Je demande maintenant à tout homme de bonne foi s’il y a du communisme dans les conclusions qui terminent le manifeste incriminé : « Polonais, plus d’aristocratie, plus de privilèges d’aucun genre ! Dès ce moment nous sommes tous égaux, puisque nous sommes tous enfans d’une seule mère, la patrie, et d’un seul père, le Dieu qui règne au ciel. Invoquons-le, il nous bénira et nous fera vaincre. Nous sommes vingt millions, levons-nous comme un seul homme, et nous aurons une liberté comme il n’y en a encore jamais eu sur la terre. » C’est un grand, un vif enthousiasme qui a dicté ces dernières paroles, mais cet enthousiasme n’a rien d’anti-social ; il prouve, chez les insurgés, un noble désir d’associer leur cause à celle de tous les peuples. Que les Slaves veuillent conquérir un système de liberté plus large que celui de l’Europe constitutionnelle, qu’ils veuillent dilater ce vieux système en y faisant entrer l’idée slave comme auxiliaire de l’idée française, est donc là un crime ?

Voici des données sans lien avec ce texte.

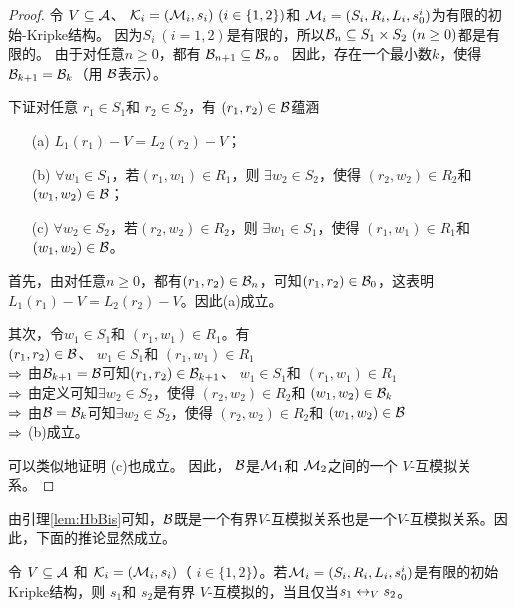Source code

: \begin{proof}
	令 $V \subseteq {\cal A}$、 ${\cal K}_i=({\cal M}_i,s_i)~(i\in\{1,2\})$和 ${\cal M}_i=(S_i, R_i,L_i, s_0^i)$为有限的初始-Kripke结构。
	因为$S_i~(i=1,2)$是有限的，所以${\cal B}_n\subseteq S_1\times S_2~(n\ge 0)$都是有限的。
	由于对任意$n\geq 0$，都有 ${\cal B}_{n+1} \subseteq {\cal B}_n$。
	因此，存在一个最小数$k$，使得
	${\cal B}_{k+1} ={\cal B}_k$（用 ${\cal B}$表示）。
	
	
	下证对任意 $r_1\in S_1$和 $r_2 \in S_2$，有 $(r_1, r_2)\in {\cal B}$蕴涵 %
	\begin{itemize}
		\item[(a)] $L_1(r_1)-V = L_2(r_2)-V$；
		\item[(b)] $\forall w_1\in S_1$，若$(r_1, w_1)\in R_1$，则 $\exists w_2 \in S_2$，使得 $(r_2,w_2) \in R_2$和 $(w_1, w_2) \in {\cal B}$；
		\item[(c)] $\forall w_2\in S_2$，若$(r_2, w_2)\in R_2$，则 $\exists w_1 \in S_1$，使得 $(r_1,w_1) \in R_1$和 $(w_1, w_2)\in {\cal B} $。
	\end{itemize}
	
	首先，由对任意$n\ge 0$，都有$(r_1, r_2)\in {\cal B}_n$，可知$(r_1, r_2) \in {\cal B}_0$，这表明
	$L_1(r_1)-V = L_2(r_2)-V$。因此(a)成立。
	
	其次，令$w_1 \in S_1$和 $(r_1, w_1)\in R_1$。有 \\
	$(r_1,r_2)\in {\cal B}$、 $w_1 \in S_1$和 $(r_1, w_1)\in R_1$\\
	$\Rightarrow$ 由${\cal B}_{k+1}={\cal B}$可知$(r_1,r_2)\in {\cal B}_{k+1}$、 $w_1 \in S_1$和 $(r_1, w_1)\in R_1$\\
	$\Rightarrow$ 由定义可知$\exists w_2\in S_2$，使得 $(r_2, w_2)\in R_2$和 $(w_1,w_2)\in {\cal B}_k$\\
	$\Rightarrow$ 由${\cal B}={\cal B}_k$可知$\exists w_2\in S_2$，使得 $(r_2, w_2)\in R_2$和 $(w_1,w_2)\in {\cal B}$\\
	$\Rightarrow$ (b)成立。
	
	可以类似地证明 (c)也成立。
	因此， ${\cal B}$是${\cal M}_1$和 ${\cal M}_2$之间的一个 $V$-互模拟关系。
\end{proof}

由引理\ref{lem:HbBis}可知，${\cal B}$既是一个有界$V$-互模拟关系也是一个$V$-互模拟关系。因此，下面的推论显然成立。
\begin{corollary} \label{lem:bounedToGe}
	令 $V \subseteq {\cal A}$ 和 ${\cal K}_i=({\cal M}_i,s_i)$（ $i\in\{1,2\}$）。若${\cal M}_i=(S_i, R_i,L_i, s_0^i)$是有限的初始Kripke结构，则
	$s_1$和 $s_2$是有界 $V$-互模拟的，当且仅当$s_1 \leftrightarrow_V s_2$。
\end{corollary}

Les Slaves de tous les pays sont convaincus qu’ils ne peuvent s’affranchir qu’à l’aide d’un nouveau 89. Leur noblesse désire prendre l’initiative de cette révolution, qui doit être à la fois sociale et politique ; elle veut l’accomplir généreusement, en descendant vers les classes inférieures, ou plutôt en les élevant toutes jusqu’à elle. Elle entend que la révolution slave différera de celle de France sur ce point, qu’au lieu de laisser la bourgeoisie et le tiers-état commencer, comme lors du serment du jeu de paume, les nobles et les prêtres commenceront, et marcheront en avant du peuple. C’est malheureusement ce que n’a pas compris le paysan polonais. Dans l’ignorance profonde où le maintiennent forcément ses oppresseurs, il n’a pas su distinguer le langage franc de ses gentilshommes d’avec le langage empoisonné des agens provocateurs. Il a donc partout répondu par la défiance au cri insurrectionnel des nobles.

L’explosion a été par là, sinon étouffée, du moins considérablement amortie. L’Autriche a profité du premier moment de terreur pour répandre partout les accusations les plus absurdes, et, voyant qu’elles trouvaient créance, le cabinet impérial a lancé enfin dans la plus grande partie de la Gallicie des proclamations qui assimilaient aux

  1. Voyez, dans la livraison du 15 août 1845, l’article sur les Diètes slaves et le Mouvement unitaire de l’Europe orientale.